I’m sorry to hear she is struggling. I had MALS with surgery at Mayo Rochester. 20+ symptoms disappeared. A year later had some return of symptoms at the same rate and time that my excess low back curved worsened because of hip dysplasia/arthritis. Found Dr Scholbach’s article about excess low back curve causing compression syndromes like MALS. My PT and I developed conservative management strategies and published them last week in a journal. Maybe something in this article may help your daughter. Not all MALS cases are caused by excess spine curve, but it’s worth a try before trying surgery. Hope you find some good help.
https://www.ejcrim.com/index.php/EJCRIM/article/view/1605/2056

Thank you! She does have that low back pain. She already has so many congential anomalies and they think that part of her bowel is not working from previous surgeries and that is what is causinf the pain right now. But who knows. You feel like you are in a hamster wheel just spinning around hoping someone will help. We have never seen her in so much pain. It's debilitating. She is on toradol and tylenol and something for SIBo and she is still at a 6 or 7 for pain. Since Covid is going on no elective surgies. As far as I am concerned this is not elective.
We think its MALS but nobody seems to want to order the testing for it.

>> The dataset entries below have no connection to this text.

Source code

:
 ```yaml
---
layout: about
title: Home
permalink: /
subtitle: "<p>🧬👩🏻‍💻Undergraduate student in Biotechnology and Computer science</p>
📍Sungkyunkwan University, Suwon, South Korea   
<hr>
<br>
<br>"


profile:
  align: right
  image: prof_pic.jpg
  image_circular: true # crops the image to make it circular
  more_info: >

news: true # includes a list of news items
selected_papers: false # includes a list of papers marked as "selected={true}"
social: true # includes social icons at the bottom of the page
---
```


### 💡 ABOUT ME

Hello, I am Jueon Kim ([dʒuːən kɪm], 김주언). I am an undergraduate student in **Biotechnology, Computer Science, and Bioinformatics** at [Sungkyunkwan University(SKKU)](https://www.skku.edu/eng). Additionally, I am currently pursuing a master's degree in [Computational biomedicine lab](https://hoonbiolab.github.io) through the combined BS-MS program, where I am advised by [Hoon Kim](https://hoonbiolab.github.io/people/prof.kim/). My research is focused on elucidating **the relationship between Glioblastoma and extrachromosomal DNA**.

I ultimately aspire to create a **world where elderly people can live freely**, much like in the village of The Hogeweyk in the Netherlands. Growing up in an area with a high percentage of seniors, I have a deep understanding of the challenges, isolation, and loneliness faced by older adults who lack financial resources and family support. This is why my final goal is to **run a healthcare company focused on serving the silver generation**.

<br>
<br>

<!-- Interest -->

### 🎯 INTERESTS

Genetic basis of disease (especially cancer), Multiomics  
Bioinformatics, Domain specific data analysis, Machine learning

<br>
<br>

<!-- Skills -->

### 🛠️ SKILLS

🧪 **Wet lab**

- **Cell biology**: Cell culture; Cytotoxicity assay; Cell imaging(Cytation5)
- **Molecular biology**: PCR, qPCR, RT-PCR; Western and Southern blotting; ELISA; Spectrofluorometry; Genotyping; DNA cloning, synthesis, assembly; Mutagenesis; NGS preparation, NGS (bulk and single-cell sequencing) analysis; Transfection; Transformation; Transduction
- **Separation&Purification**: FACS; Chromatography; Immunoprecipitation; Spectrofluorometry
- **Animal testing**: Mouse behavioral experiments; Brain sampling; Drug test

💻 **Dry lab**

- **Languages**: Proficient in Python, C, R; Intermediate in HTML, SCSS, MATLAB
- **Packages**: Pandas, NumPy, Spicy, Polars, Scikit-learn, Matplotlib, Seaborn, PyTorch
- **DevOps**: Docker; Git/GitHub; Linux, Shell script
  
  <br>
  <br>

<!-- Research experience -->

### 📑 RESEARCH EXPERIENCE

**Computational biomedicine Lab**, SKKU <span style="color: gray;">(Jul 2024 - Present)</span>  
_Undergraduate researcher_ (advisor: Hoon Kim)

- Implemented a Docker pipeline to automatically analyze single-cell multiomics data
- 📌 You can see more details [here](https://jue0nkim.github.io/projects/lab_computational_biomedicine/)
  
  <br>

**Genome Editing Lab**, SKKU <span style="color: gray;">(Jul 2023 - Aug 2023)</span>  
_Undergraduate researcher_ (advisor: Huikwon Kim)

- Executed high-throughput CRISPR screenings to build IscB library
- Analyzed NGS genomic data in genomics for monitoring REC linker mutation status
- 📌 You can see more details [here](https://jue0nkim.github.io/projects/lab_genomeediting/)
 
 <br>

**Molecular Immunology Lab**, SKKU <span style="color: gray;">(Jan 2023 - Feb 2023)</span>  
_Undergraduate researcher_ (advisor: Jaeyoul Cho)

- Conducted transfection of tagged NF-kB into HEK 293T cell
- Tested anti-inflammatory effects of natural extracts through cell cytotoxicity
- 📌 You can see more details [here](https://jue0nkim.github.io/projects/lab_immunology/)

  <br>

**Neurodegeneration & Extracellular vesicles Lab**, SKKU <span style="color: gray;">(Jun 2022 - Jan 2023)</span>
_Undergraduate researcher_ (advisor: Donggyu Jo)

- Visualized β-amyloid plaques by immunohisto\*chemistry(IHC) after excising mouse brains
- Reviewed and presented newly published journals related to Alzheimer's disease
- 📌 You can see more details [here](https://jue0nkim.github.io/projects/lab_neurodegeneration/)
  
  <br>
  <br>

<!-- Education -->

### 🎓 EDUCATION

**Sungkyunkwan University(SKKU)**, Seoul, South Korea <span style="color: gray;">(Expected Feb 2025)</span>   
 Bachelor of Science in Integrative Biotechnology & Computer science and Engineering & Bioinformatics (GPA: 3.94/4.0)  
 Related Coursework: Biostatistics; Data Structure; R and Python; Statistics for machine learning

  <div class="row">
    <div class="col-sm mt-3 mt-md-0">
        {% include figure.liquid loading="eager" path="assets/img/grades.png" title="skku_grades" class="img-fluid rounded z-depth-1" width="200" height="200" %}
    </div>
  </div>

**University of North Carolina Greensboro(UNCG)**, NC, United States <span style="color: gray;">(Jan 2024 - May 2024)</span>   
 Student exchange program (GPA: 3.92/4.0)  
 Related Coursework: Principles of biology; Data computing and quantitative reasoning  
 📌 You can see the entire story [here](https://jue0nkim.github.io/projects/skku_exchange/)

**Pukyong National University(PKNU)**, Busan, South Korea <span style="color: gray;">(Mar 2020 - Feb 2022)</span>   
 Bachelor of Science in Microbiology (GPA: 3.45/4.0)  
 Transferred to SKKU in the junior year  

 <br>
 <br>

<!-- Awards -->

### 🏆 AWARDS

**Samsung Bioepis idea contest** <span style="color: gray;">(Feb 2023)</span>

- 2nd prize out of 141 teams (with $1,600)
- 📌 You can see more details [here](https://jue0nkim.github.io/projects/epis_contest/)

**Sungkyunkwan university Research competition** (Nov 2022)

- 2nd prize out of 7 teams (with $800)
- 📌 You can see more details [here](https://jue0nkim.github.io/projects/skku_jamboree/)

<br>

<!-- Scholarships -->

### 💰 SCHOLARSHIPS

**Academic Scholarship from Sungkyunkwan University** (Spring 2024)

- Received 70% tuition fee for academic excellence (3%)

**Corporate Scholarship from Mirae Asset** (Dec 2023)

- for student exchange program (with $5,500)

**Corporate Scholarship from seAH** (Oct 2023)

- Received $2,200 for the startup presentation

Have you been to a Vascular Surgeon? He’s the one who ordered my CT and Doppler Ultrasound of Abdomen and pelvic.

While MALS is listed as a rare disease, Dr. Scholbach and I do not believe MALS is rare; it is uncommonly diagnosed because it is unknown.

Hello! I am so sorry that you are going through such a rough time!
if you are looking for a pediatric MALS surgeon, there is an amazing amazing one at Cincinnati Children's Hospital, Dr. Nathan. (https://www.cincinnatichildrens.org/bio/n/jaimie-nathan). He has a very unique surgery method, and has a very high sucess rate. He is very deliberate and thorough, so rules out everything before surgery, to make sure that the surgery is necessary and will really help treat the symptoms. I can personally vouch for him, he saved my life.